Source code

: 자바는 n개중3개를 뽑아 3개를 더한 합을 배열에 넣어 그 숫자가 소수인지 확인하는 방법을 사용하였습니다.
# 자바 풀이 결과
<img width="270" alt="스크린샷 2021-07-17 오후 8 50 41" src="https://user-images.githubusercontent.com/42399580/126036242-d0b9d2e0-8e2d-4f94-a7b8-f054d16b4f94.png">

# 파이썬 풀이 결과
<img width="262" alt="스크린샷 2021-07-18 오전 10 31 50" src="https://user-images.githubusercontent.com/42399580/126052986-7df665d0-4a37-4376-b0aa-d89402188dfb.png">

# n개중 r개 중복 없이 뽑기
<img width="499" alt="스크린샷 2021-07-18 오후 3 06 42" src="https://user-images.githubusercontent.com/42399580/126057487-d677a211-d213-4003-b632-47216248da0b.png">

YOUR INSTRUCTIONS
Write out exactly those lines of the records above that lie from the one with "2021-07-17 오후 8" through the last line, including both.

PROBLEM SOLUTION
<img width="270" alt="스크린샷 2021-07-17 오후 8 50 41" src="https://user-images.githubusercontent.com/42399580/126036242-d0b9d2e0-8e2d-4f94-a7b8-f054d16b4f94.png">

# 파이썬 풀이 결과
<img width="262" alt="스크린샷 2021-07-18 오전 10 31 50" src="https://user-images.githubusercontent.com/42399580/126052986-7df665d0-4a37-4376-b0aa-d89402188dfb.png">

# n개중 r개 중복 없이 뽑기
<img width="499" alt="스크린샷 2021-07-18 오후 3 06 42" src="https://user-images.githubusercontent.com/42399580/126057487-d677a211-d213-4003-b632-47216248da0b.png">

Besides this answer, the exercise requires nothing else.